Source data
::::

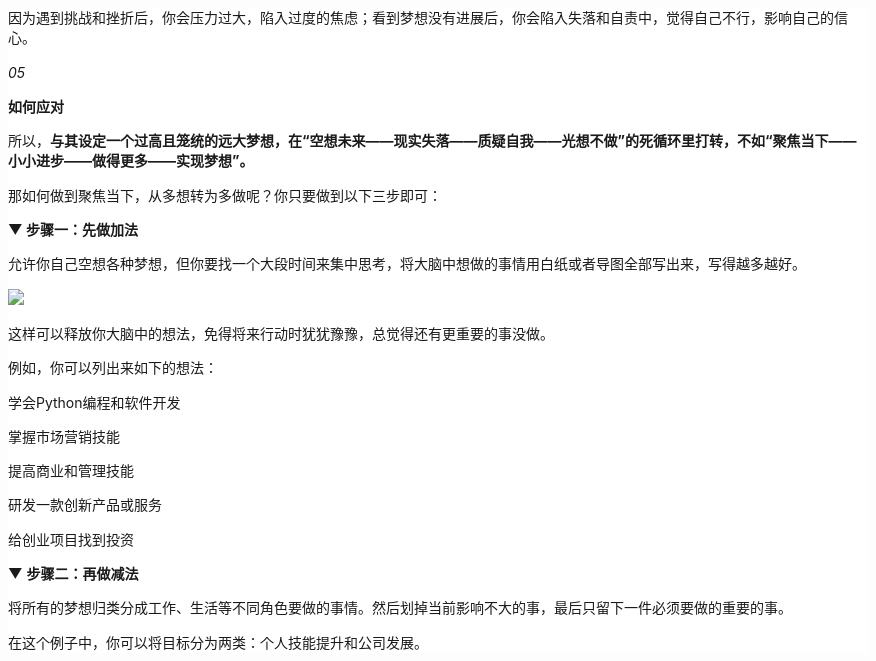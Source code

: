   

因为遇到挑战和挫折后，你会压力过大，陷入过度的焦虑；看到梦想没有进展后，你会陷入失落和自责中，觉得自己不行，影响自己的信心。

  

  

  

_05_

**如何应对**

  

  

所以，**与其设定一个过高且笼统的远大梦想，在“空想未来——现实失落——质疑自我——光想不做”的死循环里打转，不如“聚焦当下——小小进步——做得更多——实现梦想”。**

  

那如何做到聚焦当下，从多想转为多做呢？你只要做到以下三步即可： 

  

**▼ 步骤一：先做加法**

  

允许你自己空想各种梦想，但你要找一个大段时间来集中思考，将大脑中想做的事情用白纸或者导图全部写出来，写得越多越好。

  

![](https://mmbiz.qpic.cn/mmbiz_png/xye473fPuibwc9xeypUqgINuNJkKe6E4h4lWtvAxGjNXummVo2qFC1OwEGnmdpO06p5uueo6H6J0yXCyfP1iaTeA/640?wx_fmt=png)

  

这样可以释放你大脑中的想法，免得将来行动时犹犹豫豫，总觉得还有更重要的事没做。

  

例如，你可以列出来如下的想法：

  

学会Python编程和软件开发

  

掌握市场营销技能

  

提高商业和管理技能

  

研发一款创新产品或服务

  

给创业项目找到投资

  

**▼** **步骤二：再做减法**

  

将所有的梦想归类分成工作、生活等不同角色要做的事情。然后划掉当前影响不大的事，最后只留下一件必须要做的重要的事。

  

在这个例子中，你可以将目标分为两类：个人技能提升和公司发展。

::::

> **Task to complete**:
Include the first line of the records, the line containing "那如何做到聚焦当下，从多想转为多做呢？你只要做到以下三步即可：", and every line between them, repeated exactly. Skip the pictures.

> **Written reply**:
Source code

:   

因为遇到挑战和挫折后，你会压力过大，陷入过度的焦虑；看到梦想没有进展后，你会陷入失落和自责中，觉得自己不行，影响自己的信心。

  

  

  

_05_

**如何应对**

  

  

所以，**与其设定一个过高且笼统的远大梦想，在“空想未来——现实失落——质疑自我——光想不做”的死循环里打转，不如“聚焦当下——小小进步——做得更多——实现梦想”。**

  

那如何做到聚焦当下，从多想转为多做呢？你只要做到以下三步即可： 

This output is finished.